The IEEE binary32 bit-pattern for infinity is an all-ones exponent field and an all-zero mantissa. And the sign bit indicates whether it's + or - infinity. (NaN is the same exponent but a non-zero mantissa) So there are 2 bit-patterns we want to detect, which differ only in the high bit.
We can do this using AVX2 integer shift + cmpeq operations with only one vector constant, with lower latency than vcmpps
even accounting for the bypass latency if the input came from an FP math instruction. And potentially a throughput benefit, as vpslld
and/or vpcmpeqd
can run on different ports than FP math/compare instructions on some CPUs. (Using a bitwise AND, ANDN, or OR to force the sign bit to a known state, clear or set, could further help with bypass latency on some CPUs, and be even better for throughput, able to execute on a wider choice of back-end execution units on more CPUs.)

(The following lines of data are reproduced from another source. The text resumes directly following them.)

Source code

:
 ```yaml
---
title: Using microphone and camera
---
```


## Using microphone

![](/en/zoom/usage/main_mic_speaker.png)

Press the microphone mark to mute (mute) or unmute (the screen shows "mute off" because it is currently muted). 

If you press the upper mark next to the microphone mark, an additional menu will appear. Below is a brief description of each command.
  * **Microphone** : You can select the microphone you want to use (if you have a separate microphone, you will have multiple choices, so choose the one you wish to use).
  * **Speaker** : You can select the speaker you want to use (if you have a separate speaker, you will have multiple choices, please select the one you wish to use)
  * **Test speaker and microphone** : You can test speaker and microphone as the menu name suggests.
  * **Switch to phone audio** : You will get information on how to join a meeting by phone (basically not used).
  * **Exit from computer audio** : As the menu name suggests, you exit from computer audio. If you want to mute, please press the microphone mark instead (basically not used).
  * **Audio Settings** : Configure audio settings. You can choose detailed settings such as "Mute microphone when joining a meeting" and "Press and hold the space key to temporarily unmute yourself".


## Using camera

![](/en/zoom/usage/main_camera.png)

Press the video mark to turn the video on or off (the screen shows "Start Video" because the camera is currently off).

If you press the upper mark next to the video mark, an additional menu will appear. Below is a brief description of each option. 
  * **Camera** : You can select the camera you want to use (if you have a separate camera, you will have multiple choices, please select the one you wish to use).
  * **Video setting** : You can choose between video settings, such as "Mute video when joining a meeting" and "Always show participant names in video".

(https://uops.info/ / https://agner.org/optimize/)
You could do this with integer operations, like left-shift by 1 to remove the sign bit, then _mm256_cmpeq_epi32
against set1_epi32(0xff000000)
(the bit pattern for infinity, left-shifted by 1. All bits set in the exponent, all bits clear in the mantissa, otherwise it's a NaN). Then you'd only need one constant, and the lower latency of integer compare should make up for the possible bypass latency.
int has_infinity_avx2(__m256 v)
{
__m256i bits = _mm256_castps_si256(v);
bits = _mm256_slli_epi32(bits, 1); // shift out sign bits. Requires AVX2
bits = _mm256_cmpeq_epi32(bits, _mm256_set1_epi32(0xff000000)); // infinity << 1
return _mm256_movemask_epi8(bits);
// or cast for _mm256_movemask_ps if you want to std::countr_zero to find out where in terms of elements instead of byte offsets
}
I had an earlier idea, but it ends up only helping if you want to test for ALL elements being infinite. Oops.

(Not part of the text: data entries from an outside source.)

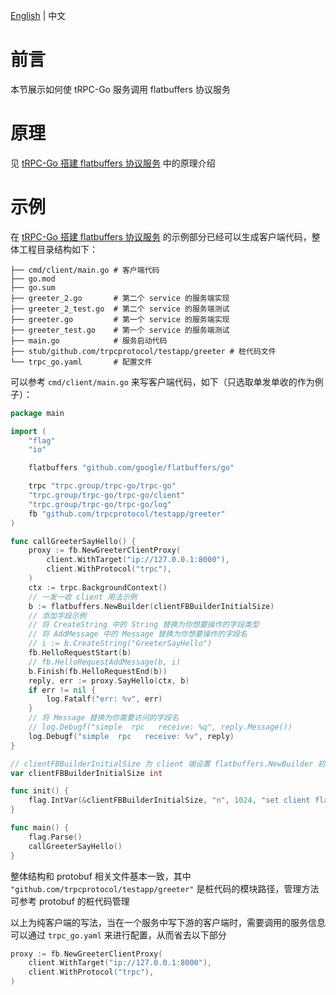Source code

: [English](./flatbuffers.md) | 中文

# 前言

本节展示如何使 tRPC-Go 服务调用 flatbuffers 协议服务

# 原理

见 [tRPC-Go 搭建 flatbuffers 协议服务](/docs/user_guide/server/flatbuffers.md) 中的原理介绍

# 示例

在 [tRPC-Go 搭建 flatbuffers 协议服务](/docs/user_guide/server/flatbuffers.md) 的示例部分已经可以生成客户端代码，整体工程目录结构如下：

```shell
├── cmd/client/main.go # 客户端代码
├── go.mod
├── go.sum
├── greeter_2.go       # 第二个 service 的服务端实现
├── greeter_2_test.go  # 第二个 service 的服务端测试
├── greeter.go         # 第一个 service 的服务端实现
├── greeter_test.go    # 第一个 service 的服务端测试
├── main.go            # 服务启动代码
├── stub/github.com/trpcprotocol/testapp/greeter # 桩代码文件
└── trpc_go.yaml       # 配置文件
```

可以参考 `cmd/client/main.go` 来写客户端代码，如下（只选取单发单收的作为例子）：

```go
package main

import (
	"flag"
	"io"

	flatbuffers "github.com/google/flatbuffers/go"

	trpc "trpc.group/trpc-go/trpc-go"
	"trpc.group/trpc-go/trpc-go/client"
	"trpc.group/trpc-go/trpc-go/log"
	fb "github.com/trpcprotocol/testapp/greeter"
)

func callGreeterSayHello() {
	proxy := fb.NewGreeterClientProxy(
		client.WithTarget("ip://127.0.0.1:8000"),
		client.WithProtocol("trpc"),
	)
	ctx := trpc.BackgroundContext()
	// 一发一收 client 用法示例
	b := flatbuffers.NewBuilder(clientFBBuilderInitialSize)
	// 添加字段示例
	// 将 CreateString 中的 String 替换为你想要操作的字段类型
	// 将 AddMessage 中的 Message 替换为你想要操作的字段名
	// i := b.CreateString("GreeterSayHello")
	fb.HelloRequestStart(b)
	// fb.HelloRequestAddMessage(b, i)
	b.Finish(fb.HelloRequestEnd(b))
	reply, err := proxy.SayHello(ctx, b)
	if err != nil {
		log.Fatalf("err: %v", err)
	}
	// 将 Message 替换为你需要访问的字段名
	// log.Debugf("simple  rpc   receive: %q", reply.Message())
	log.Debugf("simple  rpc   receive: %v", reply)
}

// clientFBBuilderInitialSize 为 client 端设置 flatbuffers.NewBuilder 初始化大小
var clientFBBuilderInitialSize int

func init() {
	flag.IntVar(&clientFBBuilderInitialSize, "n", 1024, "set client flatbuffers builder's initial size")
}

func main() {
	flag.Parse()
	callGreeterSayHello()
}
```

整体结构和 protobuf 相关文件基本一致，其中 `"github.com/trpcprotocol/testapp/greeter"` 是桩代码的模块路径，管理方法可参考 protobuf 的桩代码管理

以上为纯客户端的写法，当在一个服务中写下游的客户端时，需要调用的服务信息可以通过 `trpc_go.yaml` 来进行配置，从而省去以下部分

```go
proxy := fb.NewGreeterClientProxy(
	client.WithTarget("ip://127.0.0.1:8000"),
	client.WithProtocol("trpc"),
)
```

With AVX2, you can test for all elements being infinity with PTEST
. I got this idea for using xor to compare for equality from EOF's comment on this question, which I used for my answer there. I thought I was going to be able to make a shorter version of a test-for-any-inf, but of course pxor
only works as a test for all 256b being equal.
#include <limits>
bool all_infinity(__m256 x){
const __m256i SIGN_MASK = _mm256_set1_epi32(0x7FFFFFFF); // -0.0f inverted
const __m256 INF = _mm256_set1_ps(std::numeric_limits<float>::infinity());
x = _mm256_xor_si256(x, INF); // other than sign bit, x will be all-zero only if all the bits match.

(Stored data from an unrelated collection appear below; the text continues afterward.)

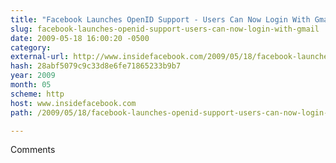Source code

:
```yaml
---
title: "Facebook Launches OpenID Support - Users Can Now Login With Gmail Accounts"
slug: facebook-launches-openid-support-users-can-now-login-with-gmail
date: 2009-05-18 16:00:20 -0500
category: 
external-url: http://www.insidefacebook.com/2009/05/18/facebook-launches-openid-support-users-can-now-login-with-a-gmail-account/
hash: 28abf5079c9c33d8e6fe71865233b9b7
year: 2009
month: 05
scheme: http
host: www.insidefacebook.com
path: /2009/05/18/facebook-launches-openid-support-users-can-now-login-with-a-gmail-account/

---
```


Comments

return _mm256_testz_si256(x, SIGN_MASK); // flags are ready to branch on directly
}
With AVX512, there's a __mmask8 _mm512_fpclass_pd_mask (__m512d a, int imm8)
. (vfpclasspd
). (See Intel's guide). Its output is a mask register, which you can branch on directly. You can test for any/all of +/- zero, +/- inf, Q/S NaN, Denormal, Negative.